Records to use Start Marker
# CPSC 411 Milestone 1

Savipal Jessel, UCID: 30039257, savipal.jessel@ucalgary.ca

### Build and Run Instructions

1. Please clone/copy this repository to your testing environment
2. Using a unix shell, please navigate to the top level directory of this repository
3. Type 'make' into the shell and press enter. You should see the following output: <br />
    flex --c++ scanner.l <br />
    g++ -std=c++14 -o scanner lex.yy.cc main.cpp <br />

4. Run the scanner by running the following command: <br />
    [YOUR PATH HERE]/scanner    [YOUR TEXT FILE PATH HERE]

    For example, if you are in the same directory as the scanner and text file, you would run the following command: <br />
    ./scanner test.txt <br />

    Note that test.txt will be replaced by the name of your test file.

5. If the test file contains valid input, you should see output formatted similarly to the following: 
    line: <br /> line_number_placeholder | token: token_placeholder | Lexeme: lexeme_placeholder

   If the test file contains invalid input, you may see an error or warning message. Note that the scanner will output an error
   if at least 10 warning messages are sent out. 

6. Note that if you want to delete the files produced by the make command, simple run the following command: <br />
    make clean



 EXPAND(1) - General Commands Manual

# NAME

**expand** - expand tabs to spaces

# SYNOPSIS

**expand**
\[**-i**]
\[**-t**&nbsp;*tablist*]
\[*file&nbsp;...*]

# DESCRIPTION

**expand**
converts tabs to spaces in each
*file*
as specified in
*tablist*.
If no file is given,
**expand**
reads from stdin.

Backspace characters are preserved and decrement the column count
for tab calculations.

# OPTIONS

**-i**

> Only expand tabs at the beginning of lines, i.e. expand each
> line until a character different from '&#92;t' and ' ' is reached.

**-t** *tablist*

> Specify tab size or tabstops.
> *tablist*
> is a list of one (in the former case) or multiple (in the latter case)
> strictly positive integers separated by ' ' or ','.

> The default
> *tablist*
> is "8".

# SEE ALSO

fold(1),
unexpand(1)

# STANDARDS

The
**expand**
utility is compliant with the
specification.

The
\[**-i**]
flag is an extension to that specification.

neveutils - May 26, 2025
Records to use End Marker
* _Aim of the exercise_:
A verbatim reproduction of all the records above is the expected answer.

* _Task solution_:
# CPSC 411 Milestone 1

Savipal Jessel, UCID: 30039257, savipal.jessel@ucalgary.ca

### Build and Run Instructions

1. Please clone/copy this repository to your testing environment
2. Using a unix shell, please navigate to the top level directory of this repository
3. Type 'make' into the shell and press enter. You should see the following output: <br />
    flex --c++ scanner.l <br />
    g++ -std=c++14 -o scanner lex.yy.cc main.cpp <br />

4. Run the scanner by running the following command: <br />
    [YOUR PATH HERE]/scanner    [YOUR TEXT FILE PATH HERE]

    For example, if you are in the same directory as the scanner and text file, you would run the following command: <br />
    ./scanner test.txt <br />

    Note that test.txt will be replaced by the name of your test file.

5. If the test file contains valid input, you should see output formatted similarly to the following: 
    line: <br /> line_number_placeholder | token: token_placeholder | Lexeme: lexeme_placeholder

   If the test file contains invalid input, you may see an error or warning message. Note that the scanner will output an error
   if at least 10 warning messages are sent out. 

6. Note that if you want to delete the files produced by the make command, simple run the following command: <br />
    make clean



 EXPAND(1) - General Commands Manual

# NAME

**expand** - expand tabs to spaces

# SYNOPSIS

**expand**
\[**-i**]
\[**-t**&nbsp;*tablist*]
\[*file&nbsp;...*]

# DESCRIPTION

**expand**
converts tabs to spaces in each
*file*
as specified in
*tablist*.
If no file is given,
**expand**
reads from stdin.

Backspace characters are preserved and decrement the column count
for tab calculations.

# OPTIONS

**-i**

> Only expand tabs at the beginning of lines, i.e. expand each
> line until a character different from '&#92;t' and ' ' is reached.

**-t** *tablist*

> Specify tab size or tabstops.
> *tablist*
> is a list of one (in the former case) or multiple (in the latter case)
> strictly positive integers separated by ' ' or ','.

> The default
> *tablist*
> is "8".

# SEE ALSO

fold(1),
unexpand(1)

# STANDARDS

The
**expand**
utility is compliant with the
specification.

The
\[**-i**]
flag is an extension to that specification.

neveutils - May 26, 2025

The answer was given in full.